### Work to complete
Among the lines below, keep only those from the one containing "Podo Ground Rule" through the one containing "- @ksh030102", and reproduce them exactly.

===== Given data =====

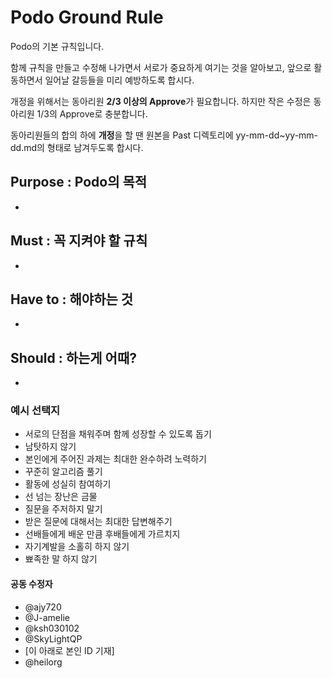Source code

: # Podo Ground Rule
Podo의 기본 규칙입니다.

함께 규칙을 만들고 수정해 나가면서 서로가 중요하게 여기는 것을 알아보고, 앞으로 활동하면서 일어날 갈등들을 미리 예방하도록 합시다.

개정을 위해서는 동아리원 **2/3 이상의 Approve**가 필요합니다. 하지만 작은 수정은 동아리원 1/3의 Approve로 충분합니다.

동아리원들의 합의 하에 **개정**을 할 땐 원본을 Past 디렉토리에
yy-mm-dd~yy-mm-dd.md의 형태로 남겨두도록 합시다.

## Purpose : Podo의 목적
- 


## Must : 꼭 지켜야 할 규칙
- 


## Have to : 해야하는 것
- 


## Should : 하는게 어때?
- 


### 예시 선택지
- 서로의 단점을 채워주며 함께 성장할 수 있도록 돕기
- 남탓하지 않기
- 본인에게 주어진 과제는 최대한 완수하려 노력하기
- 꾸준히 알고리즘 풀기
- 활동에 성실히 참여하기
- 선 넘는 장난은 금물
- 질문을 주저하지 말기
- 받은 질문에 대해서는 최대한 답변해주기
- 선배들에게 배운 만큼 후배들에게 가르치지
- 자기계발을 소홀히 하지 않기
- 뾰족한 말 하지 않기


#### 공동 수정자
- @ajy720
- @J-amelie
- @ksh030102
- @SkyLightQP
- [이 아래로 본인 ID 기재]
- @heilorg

=====
===== Given data =====

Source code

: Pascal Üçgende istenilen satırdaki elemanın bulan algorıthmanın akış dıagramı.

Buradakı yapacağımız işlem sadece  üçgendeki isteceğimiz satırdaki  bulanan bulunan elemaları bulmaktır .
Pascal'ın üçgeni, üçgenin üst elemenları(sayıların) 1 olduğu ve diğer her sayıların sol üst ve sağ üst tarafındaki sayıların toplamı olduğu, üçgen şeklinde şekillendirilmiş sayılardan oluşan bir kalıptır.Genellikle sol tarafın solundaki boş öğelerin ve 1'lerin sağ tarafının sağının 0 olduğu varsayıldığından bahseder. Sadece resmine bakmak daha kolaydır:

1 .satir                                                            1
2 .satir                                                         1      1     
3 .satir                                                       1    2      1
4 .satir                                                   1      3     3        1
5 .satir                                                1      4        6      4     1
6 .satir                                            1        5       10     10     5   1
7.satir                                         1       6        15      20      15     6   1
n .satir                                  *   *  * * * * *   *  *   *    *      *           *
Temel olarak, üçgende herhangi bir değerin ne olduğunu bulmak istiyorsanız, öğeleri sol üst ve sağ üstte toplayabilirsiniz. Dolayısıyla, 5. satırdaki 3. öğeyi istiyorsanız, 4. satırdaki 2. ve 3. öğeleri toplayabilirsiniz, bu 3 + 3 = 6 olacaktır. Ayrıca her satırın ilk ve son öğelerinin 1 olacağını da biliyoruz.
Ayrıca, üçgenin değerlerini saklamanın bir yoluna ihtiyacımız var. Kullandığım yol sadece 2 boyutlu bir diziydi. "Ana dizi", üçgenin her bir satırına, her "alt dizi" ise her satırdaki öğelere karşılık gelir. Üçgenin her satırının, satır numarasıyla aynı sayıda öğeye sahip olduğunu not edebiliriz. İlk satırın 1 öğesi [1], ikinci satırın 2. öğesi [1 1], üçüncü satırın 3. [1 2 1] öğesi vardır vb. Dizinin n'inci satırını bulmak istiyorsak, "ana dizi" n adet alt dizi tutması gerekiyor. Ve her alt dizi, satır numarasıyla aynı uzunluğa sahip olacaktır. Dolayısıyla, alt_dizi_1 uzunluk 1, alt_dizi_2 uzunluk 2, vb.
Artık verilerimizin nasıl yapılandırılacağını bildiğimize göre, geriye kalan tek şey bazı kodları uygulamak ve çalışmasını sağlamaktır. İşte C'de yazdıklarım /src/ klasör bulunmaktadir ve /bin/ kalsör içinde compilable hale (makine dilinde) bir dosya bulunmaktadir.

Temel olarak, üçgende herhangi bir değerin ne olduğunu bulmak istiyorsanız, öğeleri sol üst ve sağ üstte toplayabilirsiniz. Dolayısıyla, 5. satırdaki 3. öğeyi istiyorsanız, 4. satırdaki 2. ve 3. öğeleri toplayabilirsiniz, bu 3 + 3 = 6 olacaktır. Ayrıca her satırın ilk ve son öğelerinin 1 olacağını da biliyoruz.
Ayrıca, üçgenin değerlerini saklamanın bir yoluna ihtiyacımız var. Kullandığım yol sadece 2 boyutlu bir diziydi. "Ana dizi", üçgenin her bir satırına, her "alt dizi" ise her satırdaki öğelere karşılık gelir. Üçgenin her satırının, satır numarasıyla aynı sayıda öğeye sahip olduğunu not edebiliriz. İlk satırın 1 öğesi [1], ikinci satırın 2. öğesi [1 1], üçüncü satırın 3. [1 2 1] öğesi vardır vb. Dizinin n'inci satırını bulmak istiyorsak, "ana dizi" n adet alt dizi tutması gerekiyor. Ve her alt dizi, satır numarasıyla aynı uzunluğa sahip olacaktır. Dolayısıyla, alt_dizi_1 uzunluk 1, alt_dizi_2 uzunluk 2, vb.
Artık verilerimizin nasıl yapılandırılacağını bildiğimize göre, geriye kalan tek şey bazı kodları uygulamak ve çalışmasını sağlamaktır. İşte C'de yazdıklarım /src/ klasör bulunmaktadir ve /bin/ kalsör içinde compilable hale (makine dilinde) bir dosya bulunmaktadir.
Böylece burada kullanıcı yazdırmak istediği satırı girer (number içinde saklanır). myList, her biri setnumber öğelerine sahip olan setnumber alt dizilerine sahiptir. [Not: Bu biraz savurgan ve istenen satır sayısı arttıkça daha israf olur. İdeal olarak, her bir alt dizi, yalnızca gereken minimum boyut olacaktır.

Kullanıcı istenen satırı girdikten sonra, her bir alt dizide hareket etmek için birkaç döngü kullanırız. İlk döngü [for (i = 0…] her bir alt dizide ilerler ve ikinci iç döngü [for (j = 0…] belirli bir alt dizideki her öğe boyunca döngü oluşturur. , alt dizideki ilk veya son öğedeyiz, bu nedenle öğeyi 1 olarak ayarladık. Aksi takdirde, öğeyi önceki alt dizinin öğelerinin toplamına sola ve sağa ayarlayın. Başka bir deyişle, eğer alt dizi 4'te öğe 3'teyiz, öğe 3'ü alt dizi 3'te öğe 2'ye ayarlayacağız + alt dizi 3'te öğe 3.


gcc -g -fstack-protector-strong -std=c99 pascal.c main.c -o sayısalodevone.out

=====

### Response to this task
: # Podo Ground Rule
Podo의 기본 규칙입니다.

함께 규칙을 만들고 수정해 나가면서 서로가 중요하게 여기는 것을 알아보고, 앞으로 활동하면서 일어날 갈등들을 미리 예방하도록 합시다.

개정을 위해서는 동아리원 **2/3 이상의 Approve**가 필요합니다. 하지만 작은 수정은 동아리원 1/3의 Approve로 충분합니다.

동아리원들의 합의 하에 **개정**을 할 땐 원본을 Past 디렉토리에
yy-mm-dd~yy-mm-dd.md의 형태로 남겨두도록 합시다.

## Purpose : Podo의 목적
- 


## Must : 꼭 지켜야 할 규칙
- 


## Have to : 해야하는 것
- 


## Should : 하는게 어때?
- 


### 예시 선택지
- 서로의 단점을 채워주며 함께 성장할 수 있도록 돕기
- 남탓하지 않기
- 본인에게 주어진 과제는 최대한 완수하려 노력하기
- 꾸준히 알고리즘 풀기
- 활동에 성실히 참여하기
- 선 넘는 장난은 금물
- 질문을 주저하지 말기
- 받은 질문에 대해서는 최대한 답변해주기
- 선배들에게 배운 만큼 후배들에게 가르치지
- 자기계발을 소홀히 하지 않기
- 뾰족한 말 하지 않기


#### 공동 수정자
- @ajy720
- @J-amelie
- @ksh030102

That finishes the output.